To plot a histogram, we use apply the hist function to the data vector. We can extract the mpg (miles-per-gallon) variable from the mtcars data set using the $ operator, and so we can draw a histogram as follows:

hist(mtcars$mpg)

This seems to suggest that we have a peak somewhere between 15 and 20 mpg, and potentially another peak between 30 and 35 mpg - perhaps suggesting groups of ‘fuel efficient’ and ‘fuel inefficient’ cars.

One way to assess if the number of bars in the histogram is appropriate is to show the location of the data points on the horizontal axis. We can add a ‘rug plot’ to our histogram, which marks the positions of the data with lines on the axis:

hist(mtcars$mpg)
rug(mtcars$mpg) ## Note: the 'rug' function draws on top of an existing histogram

Now we can also see where the data fall within the bars!

The default settings of hist will determine the number of bars to display algorithmically, and in this case it has drawn only 5. In general, this is probably too few to show any detail, but we don’t have many data points here. Fortunately, the display of the histogram can be adjusted by a number of arguments:

breaks - allows us to control the number of bars in the histogram. breaks can take a variety of different inputs:
- If breaks is set to a single number, this will be used to (suggest) the number of bars in the histogram.
- If breaks is set to a vector, the values will be used to indicate the endpoints of the bars of the histogram.
freq - if TRUE the histogram shows the simple frequencies or counts within each bar; if FALSE then the histogram shows probability densities rather than counts.

Try using the hist function to draw histograms of miles-per-gallon which match those shown above (don’t worry about the labels).

R Help: hist

1.2 Numerical summaries

A five-number numerical summary can be computed with the fivenum function, which takes a vector of numbers as input. Here, we compute a five-number summary of the mpg data in the mtcars dataset.

fivenum(mtcars$mpg)

## [1] 10.40 15.35 19.20 22.80 33.90

The values returned are the sample minimum, lower quartile, median, upper quartile and maximum. We can see that the median across all the cars in the dataset is about 20 miles per gallon. This is pretty terrible by modern standards, but the data are from 1974 and the USA.

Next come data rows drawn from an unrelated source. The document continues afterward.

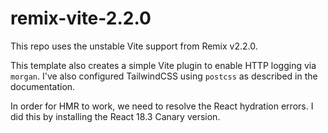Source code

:# remix-vite-2.2.0

This repo uses the unstable Vite support from Remix v2.2.0.

This template also creates a simple Vite plugin to enable HTTP logging via `morgan`.
I've also configured TailwindCSS using `postcss` as described in the documentation.

In order for HMR to work, we need to resolve the React hydration errors. I did
this by installing the React 18.3 Canary version.
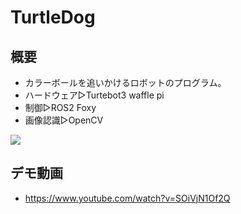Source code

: # TurtleDog

## 概要

- カラーボールを追いかけるロボットのプログラム。
- ハードウェア▷Turtebot3 waffle pi
- 制御▷ROS2 Foxy
- 画像認識▷OpenCV

![](http://img.youtube.com/vi/SOiVjN1Of2Q/0.jpg)



## デモ動画
- https://www.youtube.com/watch?v=SOiVjN1Of2Q
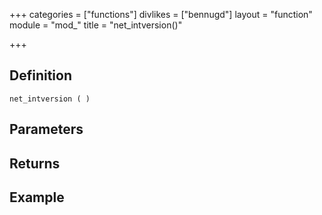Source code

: +++
categories = ["functions"]
divlikes = ["bennugd"]
layout = "function"
module = "mod_"
title = "net_intversion()"

+++

## Definition

    net_intversion ( )

## Parameters

## Returns

## Example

To add a little more information, the summary function includes the mean of the data for a 6-number summary

summary(mtcars$mpg)

##    Min. 1st Qu.  Median    Mean 3rd Qu.    Max. 
##   10.40   15.43   19.20   20.09   22.80   33.90

The inclusion of the mean can be quite helpful. If the data have an approximately symmetric distribution then the mean and median values should be close, which can be used as a quick check for any potential skewness in the data. Given that the mean is fairly close to the median, there doesn’t appear to be a dramatic amount of skewness in the distribution of MPG.

1.3 Boxplots

A boxplot provides a graphical view of the median, quartiles, maximum, and minimum of a data set. In many ways, it is simply a direct visualisation of the five number summary constructed above. The whiskers (vertical lines) capture roughly 99% of a normal distribution, and observations outside this range are plotted as points representing outliers (see the figure below).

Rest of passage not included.